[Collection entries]
- - -
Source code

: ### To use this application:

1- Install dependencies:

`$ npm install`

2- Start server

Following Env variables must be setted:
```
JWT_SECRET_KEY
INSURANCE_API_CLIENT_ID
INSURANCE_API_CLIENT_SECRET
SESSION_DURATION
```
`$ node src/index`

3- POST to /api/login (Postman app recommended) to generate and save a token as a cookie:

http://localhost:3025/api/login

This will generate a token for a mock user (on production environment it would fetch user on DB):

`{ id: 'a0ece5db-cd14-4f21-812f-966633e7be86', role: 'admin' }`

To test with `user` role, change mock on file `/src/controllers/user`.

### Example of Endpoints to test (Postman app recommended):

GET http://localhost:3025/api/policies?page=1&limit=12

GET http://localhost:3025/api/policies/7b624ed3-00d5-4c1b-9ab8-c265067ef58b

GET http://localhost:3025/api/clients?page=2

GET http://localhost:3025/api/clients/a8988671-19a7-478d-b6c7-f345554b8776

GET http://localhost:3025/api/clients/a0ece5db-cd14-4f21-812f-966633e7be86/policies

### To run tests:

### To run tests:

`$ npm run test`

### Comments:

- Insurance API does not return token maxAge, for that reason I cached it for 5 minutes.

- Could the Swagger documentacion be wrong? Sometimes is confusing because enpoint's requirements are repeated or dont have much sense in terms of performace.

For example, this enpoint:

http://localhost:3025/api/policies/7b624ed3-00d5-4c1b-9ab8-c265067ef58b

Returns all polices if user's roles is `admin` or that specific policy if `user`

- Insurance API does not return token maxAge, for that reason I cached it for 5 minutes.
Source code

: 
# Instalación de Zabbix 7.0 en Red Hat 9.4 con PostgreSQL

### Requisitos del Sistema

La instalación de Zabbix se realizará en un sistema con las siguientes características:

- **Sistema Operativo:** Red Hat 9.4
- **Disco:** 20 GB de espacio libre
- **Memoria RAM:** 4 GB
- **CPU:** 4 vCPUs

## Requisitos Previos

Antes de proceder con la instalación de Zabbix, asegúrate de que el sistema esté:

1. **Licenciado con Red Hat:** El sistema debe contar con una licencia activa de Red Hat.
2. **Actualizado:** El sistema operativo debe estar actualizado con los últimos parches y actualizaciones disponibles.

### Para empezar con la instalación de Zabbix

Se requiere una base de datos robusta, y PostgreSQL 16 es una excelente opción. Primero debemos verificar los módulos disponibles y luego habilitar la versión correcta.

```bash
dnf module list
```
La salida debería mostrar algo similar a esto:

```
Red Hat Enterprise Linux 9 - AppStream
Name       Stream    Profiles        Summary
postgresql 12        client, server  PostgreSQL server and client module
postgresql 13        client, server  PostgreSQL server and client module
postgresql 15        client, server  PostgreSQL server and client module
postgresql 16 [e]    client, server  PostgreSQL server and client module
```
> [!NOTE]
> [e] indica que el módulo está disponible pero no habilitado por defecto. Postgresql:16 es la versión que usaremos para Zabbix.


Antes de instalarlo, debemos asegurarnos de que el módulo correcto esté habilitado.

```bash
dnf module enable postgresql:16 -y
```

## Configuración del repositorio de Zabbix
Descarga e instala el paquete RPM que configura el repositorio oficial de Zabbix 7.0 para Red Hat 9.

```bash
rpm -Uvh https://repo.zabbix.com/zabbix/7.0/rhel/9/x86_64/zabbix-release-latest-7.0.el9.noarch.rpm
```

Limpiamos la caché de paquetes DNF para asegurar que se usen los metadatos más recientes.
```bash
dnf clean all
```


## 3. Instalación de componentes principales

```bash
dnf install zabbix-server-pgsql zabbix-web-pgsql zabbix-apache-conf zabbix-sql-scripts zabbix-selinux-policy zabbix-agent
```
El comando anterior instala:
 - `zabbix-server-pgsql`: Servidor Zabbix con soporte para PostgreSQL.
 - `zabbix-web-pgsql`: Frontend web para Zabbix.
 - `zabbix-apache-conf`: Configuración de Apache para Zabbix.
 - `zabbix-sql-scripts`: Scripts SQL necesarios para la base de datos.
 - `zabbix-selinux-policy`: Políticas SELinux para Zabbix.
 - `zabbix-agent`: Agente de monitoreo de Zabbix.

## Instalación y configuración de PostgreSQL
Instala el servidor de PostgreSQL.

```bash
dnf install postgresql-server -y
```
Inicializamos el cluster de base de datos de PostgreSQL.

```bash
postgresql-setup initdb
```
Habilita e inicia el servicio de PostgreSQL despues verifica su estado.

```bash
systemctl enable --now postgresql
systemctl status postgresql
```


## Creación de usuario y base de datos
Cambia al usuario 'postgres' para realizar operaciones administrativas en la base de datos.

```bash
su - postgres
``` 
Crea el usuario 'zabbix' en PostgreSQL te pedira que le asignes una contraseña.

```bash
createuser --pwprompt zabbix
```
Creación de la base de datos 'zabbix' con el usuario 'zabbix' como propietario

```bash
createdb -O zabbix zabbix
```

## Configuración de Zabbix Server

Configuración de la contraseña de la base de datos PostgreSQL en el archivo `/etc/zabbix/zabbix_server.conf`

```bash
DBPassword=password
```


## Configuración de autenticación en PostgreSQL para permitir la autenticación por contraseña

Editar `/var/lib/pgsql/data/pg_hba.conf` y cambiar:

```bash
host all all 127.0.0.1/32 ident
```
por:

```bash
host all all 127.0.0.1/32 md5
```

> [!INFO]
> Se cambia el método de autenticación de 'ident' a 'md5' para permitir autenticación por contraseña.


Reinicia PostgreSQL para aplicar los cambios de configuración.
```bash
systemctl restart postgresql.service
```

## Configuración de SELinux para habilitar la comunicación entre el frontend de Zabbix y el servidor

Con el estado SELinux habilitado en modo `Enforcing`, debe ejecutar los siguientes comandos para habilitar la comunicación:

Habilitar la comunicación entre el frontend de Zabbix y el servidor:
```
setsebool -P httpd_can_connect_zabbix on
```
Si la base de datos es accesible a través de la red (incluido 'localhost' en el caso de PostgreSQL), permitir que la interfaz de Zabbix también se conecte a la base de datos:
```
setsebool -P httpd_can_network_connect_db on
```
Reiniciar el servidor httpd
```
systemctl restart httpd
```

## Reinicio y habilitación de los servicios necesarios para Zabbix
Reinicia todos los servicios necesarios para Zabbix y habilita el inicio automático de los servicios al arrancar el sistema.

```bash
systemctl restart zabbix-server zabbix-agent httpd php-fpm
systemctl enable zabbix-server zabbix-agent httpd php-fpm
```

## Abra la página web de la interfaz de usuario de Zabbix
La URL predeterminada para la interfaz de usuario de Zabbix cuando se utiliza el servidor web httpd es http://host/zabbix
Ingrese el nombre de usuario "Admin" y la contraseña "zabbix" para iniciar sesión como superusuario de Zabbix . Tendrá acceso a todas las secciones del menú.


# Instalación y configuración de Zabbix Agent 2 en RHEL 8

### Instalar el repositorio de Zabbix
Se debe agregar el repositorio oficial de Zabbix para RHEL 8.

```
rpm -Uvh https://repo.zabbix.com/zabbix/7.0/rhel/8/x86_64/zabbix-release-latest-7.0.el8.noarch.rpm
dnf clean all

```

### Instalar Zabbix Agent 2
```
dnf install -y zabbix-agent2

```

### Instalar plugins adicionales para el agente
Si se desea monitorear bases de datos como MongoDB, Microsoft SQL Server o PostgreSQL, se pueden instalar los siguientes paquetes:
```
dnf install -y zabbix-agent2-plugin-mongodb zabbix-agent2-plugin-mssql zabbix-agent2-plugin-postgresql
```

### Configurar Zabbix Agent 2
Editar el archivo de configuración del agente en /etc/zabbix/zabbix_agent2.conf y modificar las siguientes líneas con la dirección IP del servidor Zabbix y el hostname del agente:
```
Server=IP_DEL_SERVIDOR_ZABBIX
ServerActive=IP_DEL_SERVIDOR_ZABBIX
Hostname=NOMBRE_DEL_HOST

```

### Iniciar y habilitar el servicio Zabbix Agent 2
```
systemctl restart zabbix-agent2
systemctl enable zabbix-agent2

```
- - -
Which lines above contain the word "policies"? Copy all of them.

Your response.
GET http://localhost:3025/api/policies?page=1&limit=12
GET http://localhost:3025/api/policies/7b624ed3-00d5-4c1b-9ab8-c265067ef58b
GET http://localhost:3025/api/clients/a0ece5db-cd14-4f21-812f-966633e7be86/policies
http://localhost:3025/api/policies/7b624ed3-00d5-4c1b-9ab8-c265067ef58b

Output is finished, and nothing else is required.